> Exercise material:

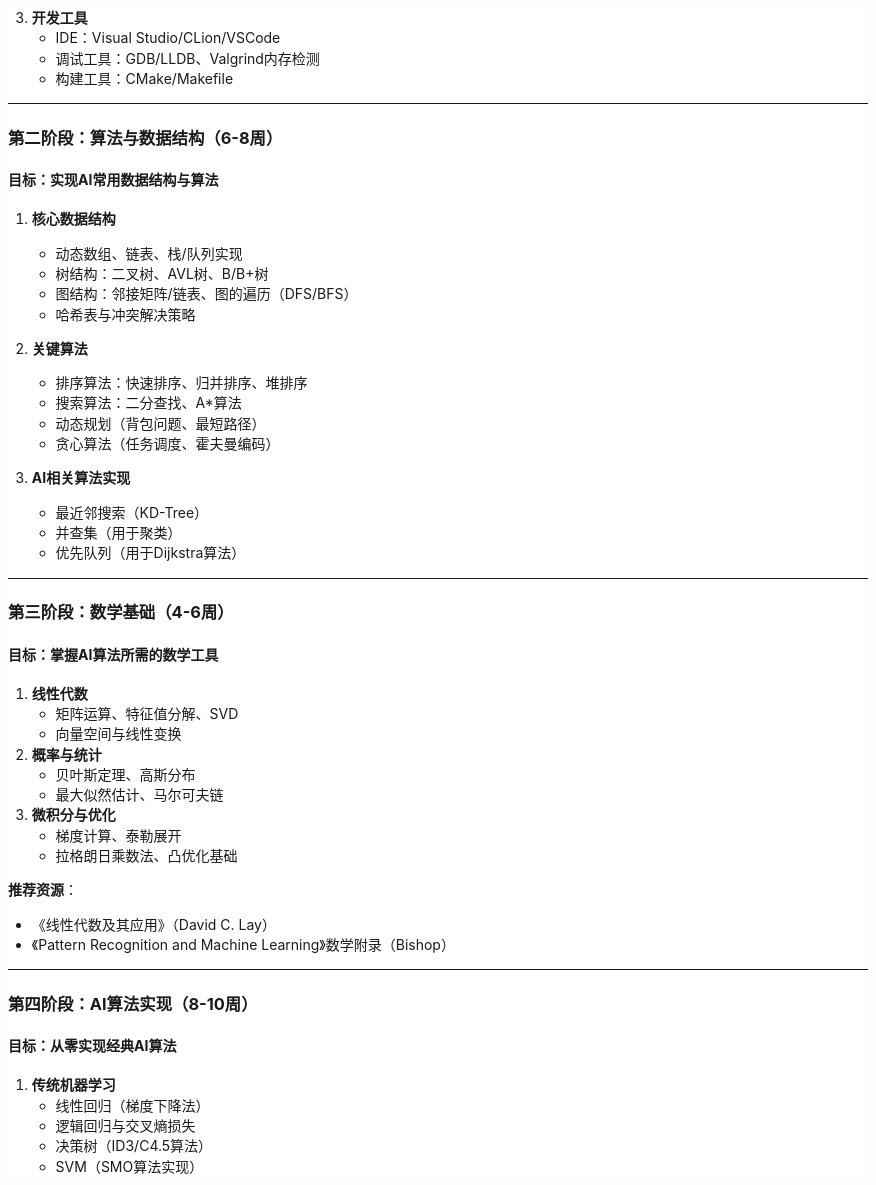 3. **开发工具**
   - IDE：Visual Studio/CLion/VSCode
   - 调试工具：GDB/LLDB、Valgrind内存检测
   - 构建工具：CMake/Makefile

---

### **第二阶段：算法与数据结构（6-8周）**
#### **目标**：实现AI常用数据结构与算法
1. **核心数据结构**
   - 动态数组、链表、栈/队列实现
   - 树结构：二叉树、AVL树、B/B+树
   - 图结构：邻接矩阵/链表、图的遍历（DFS/BFS）
   - 哈希表与冲突解决策略

2. **关键算法**
   - 排序算法：快速排序、归并排序、堆排序
   - 搜索算法：二分查找、A*算法
   - 动态规划（背包问题、最短路径）
   - 贪心算法（任务调度、霍夫曼编码）

3. **AI相关算法实现**
   - 最近邻搜索（KD-Tree）
   - 并查集（用于聚类）
   - 优先队列（用于Dijkstra算法）

---

### **第三阶段：数学基础（4-6周）**
#### **目标**：掌握AI算法所需的数学工具
1. **线性代数**
   - 矩阵运算、特征值分解、SVD
   - 向量空间与线性变换
2. **概率与统计**
   - 贝叶斯定理、高斯分布
   - 最大似然估计、马尔可夫链
3. **微积分与优化**
   - 梯度计算、泰勒展开
   - 拉格朗日乘数法、凸优化基础

**推荐资源**：
- 《线性代数及其应用》（David C. Lay）
- 《Pattern Recognition and Machine Learning》数学附录（Bishop）

---

### **第四阶段：AI算法实现（8-10周）**
#### **目标**：从零实现经典AI算法
1. **传统机器学习**
   - 线性回归（梯度下降法）
   - 逻辑回归与交叉熵损失
   - 决策树（ID3/C4.5算法）
   - SVM（SMO算法实现）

> Exercise directions:
Each entry should come back exactly as written, with its pictures omitted.

> Solution to this problem:
 3. **开发工具**
   - IDE：Visual Studio/CLion/VSCode
   - 调试工具：GDB/LLDB、Valgrind内存检测
   - 构建工具：CMake/Makefile

---

### **第二阶段：算法与数据结构（6-8周）**
#### **目标**：实现AI常用数据结构与算法
1. **核心数据结构**
   - 动态数组、链表、栈/队列实现
   - 树结构：二叉树、AVL树、B/B+树
   - 图结构：邻接矩阵/链表、图的遍历（DFS/BFS）
   - 哈希表与冲突解决策略

2. **关键算法**
   - 排序算法：快速排序、归并排序、堆排序
   - 搜索算法：二分查找、A*算法
   - 动态规划（背包问题、最短路径）
   - 贪心算法（任务调度、霍夫曼编码）

3. **AI相关算法实现**
   - 最近邻搜索（KD-Tree）
   - 并查集（用于聚类）
   - 优先队列（用于Dijkstra算法）

---

### **第三阶段：数学基础（4-6周）**
#### **目标**：掌握AI算法所需的数学工具
1. **线性代数**
   - 矩阵运算、特征值分解、SVD
   - 向量空间与线性变换
2. **概率与统计**
   - 贝叶斯定理、高斯分布
   - 最大似然估计、马尔可夫链
3. **微积分与优化**
   - 梯度计算、泰勒展开
   - 拉格朗日乘数法、凸优化基础

**推荐资源**：
- 《线性代数及其应用》（David C. Lay）
- 《Pattern Recognition and Machine Learning》数学附录（Bishop）

---

### **第四阶段：AI算法实现（8-10周）**
#### **目标**：从零实现经典AI算法
1. **传统机器学习**
   - 线性回归（梯度下降法）
   - 逻辑回归与交叉熵损失
   - 决策树（ID3/C4.5算法）
   - SVM（SMO算法实现）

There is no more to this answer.